GENEVA/TRIPOLI, April 10 (NNN-AGENCIES) — Casualties from the battle for Tripoli mounted on Tuesday as a group loyal to Daesh killed three people in Libya’s remote center showing how militants may exploit renewed chaos.
The United Nations’ health body said local facilities had reported 47 people killed and 181 wounded in recent days as eastern forces seek to take Libya’s coastal capital from an internationally-recognized government.
That was a higher toll than numbers given by either side, and appeared to be mainly fighters, although it also included some civilians including two doctors, World Health Organisation (WHO) spokesman Tarik Jasarevic told a Geneva news briefing.
The eastern Libyan National Army (LNA) forces of Khalifa Haftar – a former general in ousted leader Muammar Gaddafi’s army – seized the largely desert south earlier this year before heading to Tripoli this month, where they are ensconced on the southern side.

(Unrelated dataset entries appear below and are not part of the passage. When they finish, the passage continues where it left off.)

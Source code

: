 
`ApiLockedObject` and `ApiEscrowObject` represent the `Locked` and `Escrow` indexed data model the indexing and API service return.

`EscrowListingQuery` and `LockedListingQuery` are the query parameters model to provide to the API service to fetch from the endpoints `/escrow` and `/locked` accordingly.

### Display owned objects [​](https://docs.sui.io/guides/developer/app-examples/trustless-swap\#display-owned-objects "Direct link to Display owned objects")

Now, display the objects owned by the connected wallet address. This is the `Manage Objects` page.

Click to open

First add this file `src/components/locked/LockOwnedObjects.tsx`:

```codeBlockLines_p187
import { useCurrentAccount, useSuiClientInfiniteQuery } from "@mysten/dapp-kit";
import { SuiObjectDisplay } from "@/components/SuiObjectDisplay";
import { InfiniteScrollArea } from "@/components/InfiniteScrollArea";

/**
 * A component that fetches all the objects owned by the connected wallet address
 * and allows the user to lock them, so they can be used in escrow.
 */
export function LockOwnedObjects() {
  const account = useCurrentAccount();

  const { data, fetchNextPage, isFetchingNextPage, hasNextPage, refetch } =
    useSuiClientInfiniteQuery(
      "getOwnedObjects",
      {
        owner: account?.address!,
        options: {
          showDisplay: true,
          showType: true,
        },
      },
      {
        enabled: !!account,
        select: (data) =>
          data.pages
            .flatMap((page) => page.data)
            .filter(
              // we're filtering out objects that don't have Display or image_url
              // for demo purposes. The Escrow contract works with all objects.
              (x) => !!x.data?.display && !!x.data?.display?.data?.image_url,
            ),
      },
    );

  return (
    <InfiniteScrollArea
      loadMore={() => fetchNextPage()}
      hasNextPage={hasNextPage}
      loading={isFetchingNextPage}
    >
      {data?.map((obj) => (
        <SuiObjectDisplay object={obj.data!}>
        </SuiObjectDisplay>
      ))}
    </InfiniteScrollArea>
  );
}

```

The government of Prime Minister Fayez al-Serraj, 59, is seeking to block them with the help of armed groups who have rushed from Misrata in pickup trucks fitted with machine guns.
The United Nations, United States, European Union and G7 bloc have all appealed for a ceasefire and return to a U.N. peace plan, but Haftar has so far not heeded them.
Far south of Tripoli, a group loyal to the Daesh attacked the town of Fuqaha, killing three people and kidnapping another before leaving, residents said.
Fuqaha is controlled by fighters loyal to Haftar, who casts himself as a foe of Islamic extremism though he is viewed by opponents as a new dictator in the mould of Gaddafi.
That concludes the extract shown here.